اَلسَّفِيرُ [es-sefîr] (أَمِيرٌ [emîr] vezninde) Maʹnâ-yı mezkûrdan vasftır ki miyâncı ve elçi taʹbîr olunur; yukâlu: هُوَ سَفِيرٌ بَيْنَ الْقَوْمِ أَيْ مُصْلِحٌ وَرَسُولٌ Bunda سَفِيرٌ [sefîr] bi-maʹnâ fâʹildir. Ve ağaçtan yere dökülüp düşmüş yaprağa ıtlâk olunur; bunda bi-maʹnâ mefʹûldür; tekûlu: أَعْلِفْ دَابَّتَكَ السَّفِيرَ وَهُوَ مَا سَقَطَ مِنْ وَرَقِ الشَّجَرِ Ve
سَفِيرٌ [Sefîr] Bir mevziʹ adıdır. Ve gece evâ΄ilinde olan aydınlık eserine ıtlâk olunur ki beyne’l-ʹişâ΄eyn hengâmı olacaktır.

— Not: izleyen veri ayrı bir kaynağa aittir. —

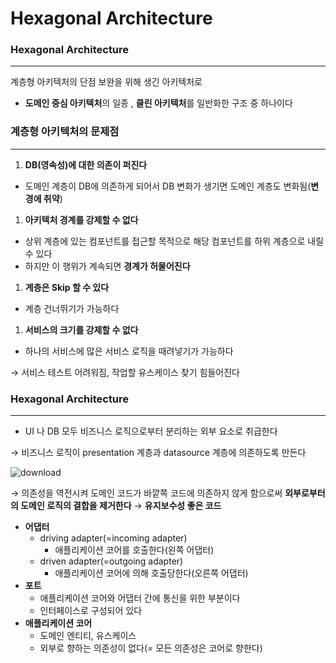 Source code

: # Hexagonal Architecture

### Hexagonal Architecture

---

계층형 아키텍처의 단점 보완을 위해 생긴 아키텍처로

- **도메인 중심 아키텍처**의 일종 , **클린 아키텍처**를 일반화한 구조 중 하나이다

### 계층형 아키텍처의 문제점

---

1. **DB(영속성)에 대한 의존이 퍼진다**

- 도메인 계층이 DB에 의존하게 되어서 DB 변화가 생기면 도메인 계층도 변화됨(**변경에 취약**)

1. **아키텍처 경계를 강제할 수 없다**

- 상위 계층에 있는 컴포넌트를 접근할 목적으로 해당 컴포넌트를 하위 계층으로 내릴 수 있다
- 하지만 이 행위가 계속되면 **경계가 허물어진다**

1. **계층은 Skip 할 수 있다**

- 계층 건너뛰기가 가능하다

1. **서비스의 크기를 강제할 수 없다**

- 하나의 서비스에 많은 서비스 로직을 때려넣기가 가능하다

→ 서비스 테스트 어려워짐, 작업할 유스케이스 찾기 힘들어진다

### Hexagonal Architecture

---

- UI 나 DB 모두 비즈니스 로직으로부터 분리하는 외부 요소로 취급한다

→ 비즈니스 로직이 presentation 계층과 datasource 계층에 의존하도록 만든다

![download](https://github.com/4mjeo/TIL/assets/129156398/95603ff3-e675-4e23-92b2-8390375f6c60)

→ 의존성을 역전시켜 도메인 코드가 바깥쪽 코드에 의존하지 않게 함으로써 **외부로부터의 도메인 로직의 결합을 제거한다** → **유지보수성 좋은 코드**

- **어댑터**
  - driving adapter(=incoming adapter)
    - 애플리케이션 코어를 호출한다(왼쪽 어댑터)
  - driven adapter(=outgoing adapter)
    - 애플리케이션 코어에 의해 호출당한다(오른쪽 어댑터)
- **포트**
  - 애플리케이션 코어와 어댑터 간에 통신을 위한 부분이다
  - 인터페이스로 구성되어 있다
- **애플리케이션 코어**
  - 도메인 엔티티, 유스케이스
  - 외부로 향하는 의존성이 없다(= 모든 의존성은 코어로 향한다)
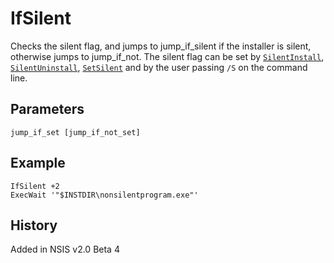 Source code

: # IfSilent

Checks the silent flag, and jumps to jump\_if\_silent if the installer is silent, otherwise jumps to jump\_if\_not. The silent flag can be set by [`SilentInstall`][1], [`SilentUninstall`][2], [`SetSilent`][3] and by the user passing `/S` on the command line.

## Parameters

    jump_if_set [jump_if_not_set]

## Example

	IfSilent +2
	ExecWait '"$INSTDIR\nonsilentprogram.exe"'

## History

Added in NSIS v2.0 Beta 4

[1]: SilentInstall.md
[2]: SilentUnInstall.md
[3]: SetSilent.md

اَلسَّفِيرُ [es-sefîr] (sîn’in fethi ve fâ’nın kesri ve meddiyle) Ağaçtan düşen yapraktır. Ve buna سَفِيرٌ [sefîr] dedikleri rüzgâr onu süpürdüğü içindir, zîrâ مِسْفَرَةٌ [misferet] süpürgeye derler. Ve
سَفِيرٌ [sefîr] Resûle dahi derler. Ve bir kavmin beynin ıslâh edene de derler.